Thursday 27 December 2012

Shadow Banks, Shadow Economies

Like it or not, currency systems have long been part of civilization. The types of currency range from gold and silver coins to fiat paper bills to digital, decentralized algorithms. What a proper currency allows an individual to do is have a common method for acquiring the services of goods and services. Barter systems were out-competed by currency in the richest countries, although barter returns after disasters and in the informal economy.

Even the most basic barter system allows one to engage in economic activity. Thus, price discovery, or the ability to accurately determine the cost of a product or service, is a precondition for a vibrant economy. Instead, high frequency trading, short sales, and interest rate rigging reduce the foundation of capitalism to a rigged carnival game. This process has been ongoing for decades, and is unlikely to change, no matter what legislation gets passed (as loopholes can be added). Legal gray areas are often not a bug, but a feature of new laws.

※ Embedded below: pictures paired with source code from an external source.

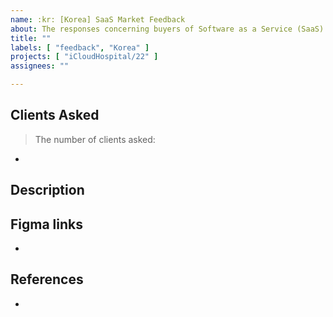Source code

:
 ```yaml
---
name: :kr: [Korea] SaaS Market Feedback
about: The responses concerning buyers of Software as a Service (SaaS) in the Indian market.
title: ""
labels: [ "feedback", "Korea" ]
projects: [ "iCloudHospital/22" ]
assignees: ""

---
```


## Clients Asked

<!-- e.g.

> The number of clients inquired: 6

* Rex hospitals
* RKR Dental
* Megha Hospitals 

--> 

> The number of clients asked:

*

## Description

## Figma links

*

## References

<!--
  Please specify related issues and provide helpful links.
  Add sub-issues if the main issue can be divided into smaller tasks.
-->

* 

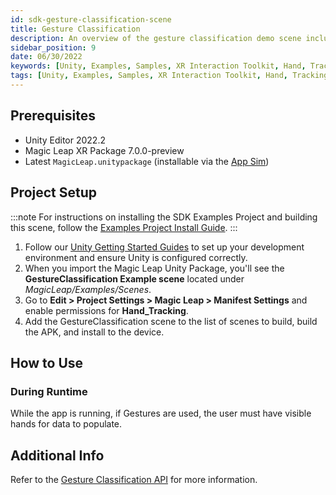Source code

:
 ```yaml
---
id: sdk-gesture-classification-scene
title: Gesture Classification
description: An overview of the gesture classification demo scene included in the Magic Leap 2 Examples Project, which uses Unity's XR Interaction Toolkit.
sidebar_position: 9
date: 06/30/2022
keywords: [Unity, Examples, Samples, XR Interaction Toolkit, Hand, Tracking, Gesture, Classification, Input]
tags: [Unity, Examples, Samples, XR Interaction Toolkit, Hand, Tracking, Gesture, Classification, Input]
---
```


## Prerequisites

- Unity Editor 2022.2
- Magic Leap XR Package 7.0.0-preview
- Latest `MagicLeap.unitypackage` (installable via the [App Sim](/versioned_docs/version-1.1.0-dev2/guides/developer-tools/ml-hub/ml-hub-package-manager.md))

## Project Setup

:::note
For instructions on installing the SDK Examples Project and building this scene, follow the [Examples Project Install Guide](/versioned_docs/version-1.1.0-dev2/guides/unity/sdk-example-scenes/sdk-install-setup.md).
:::

1. Follow our [Unity Getting Started Guides](/versioned_docs/version-1.1.0-dev2/guides/unity/getting-started/unity-getting-started.md) to set up your development environment and ensure Unity is configured correctly.
2. When you import the Magic Leap Unity Package, you'll see the **GestureClassification Example scene** located under *MagicLeap/Examples/Scenes*.
3. Go to **Edit > Project Settings > Magic Leap > Manifest Settings** and enable permissions for **Hand_Tracking**.
4. Add the GestureClassification scene to the list of scenes to build, build the APK, and install to the device.

## How to Use

### During Runtime

While the app is running, if Gestures are used, the user must have visible hands for data to populate.

## Additional Info

Refer to the [Gesture Classification API](docs/guides/unity/input/gesture-classification/unity-gesture-classification-overview.md) for more information.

In thriving economies, ecosystems, political, and agricultural systems, diversity is a sign of life. Thriving economies allow for plenty of competition, coexistence of large and small. Although some entities out-compete others, others can arise to fill the void. Thriving ecosystems, such as a forest or jungle, have more types of species than a lawn or parking lot. Thriving democracies have a variety of parties. While some parties may become the most common mainstream ones, it is not impossible for other groups to get elected. An agricultural situation with several types of crops (and multiple species of each) means that a drought or pest is unlikely to destroy all of them.

Instead, we face monoculture in all areas. Markets are rigged to benefit a few big firms. Ecosystems are disrupted at even the microscopic level. Electoral districts are gerrymandered to benefit parties and incumbents. Factory farming has replaced conventional farming as a source of food production. The problem with monoculture is that catastrophic failures become all the larger, as they are inherently brittle.

As these systems fail, others arise outside of the existing legal and political framework. This "black market," informal economic sector is today called System D, as discussed before. As things are banned by increasingly corrupt governments, System D is poised to grow. Furthermore, System D itself is the future of many "legit" firms. The "shadow banking" system comprises the majority of the world's currency reserves, existing in legal limbo in offshore accounts. Somehow, multiple times the planet's GDP in debt was wasted and frittered into this black hole. As something new arises, Ragnarok style, the darkness will turn into the new system.